If you have been to Japan you have probably seen the following stickers on cars. Each sticker has specific meanings and helps new and experienced drivers on the road. Knowing who you are driving behind could help drivers become more aware and cautious. Who knows, it could probably help road rage as too.
1. Wakaba/Shoshinsha Mark – Beginner’s sticker
When you first obtain a driver’s license, you are required to place this mark on both the front and back side of your vehicle for one year. It’s called the 若葉(wakaba – green leaf) or 初心者(shoshinsha – beginner) mark in Japanese.
2. Koreisha/Momiji/Yotsuba Mark – Senior Driver Sticker
It is recommended that drivers over the age of 70 or older should attach this sticker, but anyone over age 75 is required to attach this sticker to their vehicle. The tear-drop shaped version is called the 紅葉(Momiji – or “Autumn leaves”) in Japanese and was instituted in 1997. In 2011, the 四葉 (Yotsuba – four-leaf clover) version was introduced to replace the previous Momiji sticker.

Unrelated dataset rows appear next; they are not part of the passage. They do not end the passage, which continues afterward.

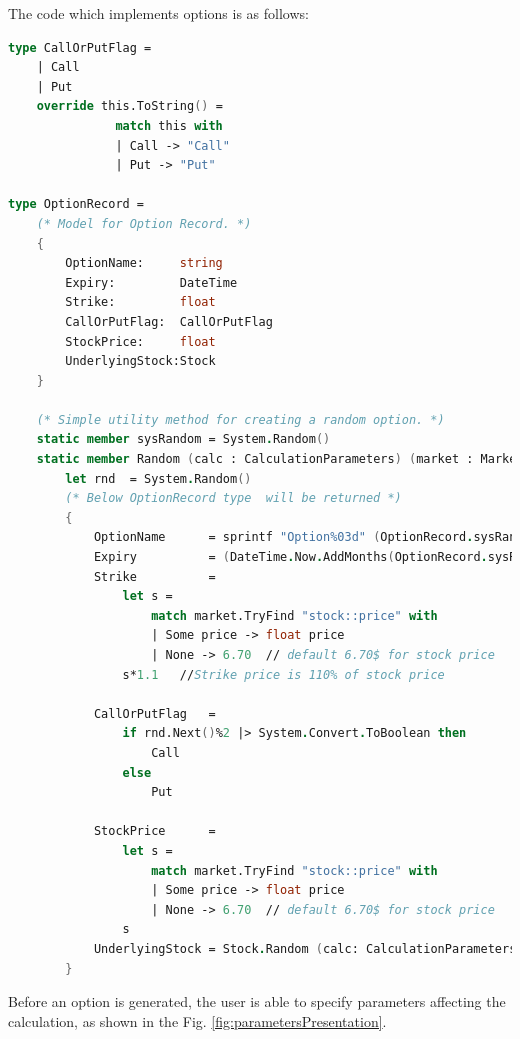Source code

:     The code which implements options is as follows:
    \begin{lstlisting}[language=FSharp, label={lst:option}, caption=F\# implementation of an option.]
type CallOrPutFlag =
    | Call
    | Put
    override this.ToString() =
               match this with
               | Call -> "Call"
               | Put -> "Put"
               
type OptionRecord =
    (* Model for Option Record. *)
    {
        OptionName:     string
        Expiry:         DateTime
        Strike:         float
        CallOrPutFlag:  CallOrPutFlag
        StockPrice:     float
        UnderlyingStock:Stock
    }

    (* Simple utility method for creating a random option. *)
    static member sysRandom = System.Random()
    static member Random (calc : CalculationParameters) (market : MarketData) =
        let rnd  = System.Random()
        (* Below OptionRecord type  will be returned *)
        {
            OptionName      = sprintf "Option%03d" (OptionRecord.sysRandom.Next(999))
            Expiry          = (DateTime.Now.AddMonths(OptionRecord.sysRandom.Next(2, 12))).Date
            Strike          =
                let s =
                    match market.TryFind "stock::price" with
                    | Some price -> float price
                    | None -> 6.70  // default 6.70$ for stock price
                s*1.1   //Strike price is 110% of stock price
            
            CallOrPutFlag   = 
                if rnd.Next()%2 |> System.Convert.ToBoolean then
                    Call
                else
                    Put
            
            StockPrice      =
                let s =
                    match market.TryFind "stock::price" with
                    | Some price -> float price
                    | None -> 6.70  // default 6.70$ for stock price
                s
            UnderlyingStock = Stock.Random (calc: CalculationParameters) (market : MarketData)
        }
    \end{lstlisting}
    Before an option is generated, the user is able to specify parameters affecting the calculation, as shown in the Fig. \ref{fig:parametersPresentation}.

3. Choukaku Shougai Mark – Hearing Impaired Driver Sticker
Hearing impaired drivers should attach this sticker to their vehicles. It is called a 聴覚障害 (choukaku shougai – hearing impaired) mark in Japanese.
4. Shintai Shougai Mark – Handicapped Driver Sticker
Handicapped drivers should attach this sticker to their vehicles. It is called the 身体障害 (shintai shougai – physical impairment) mark in Japanese.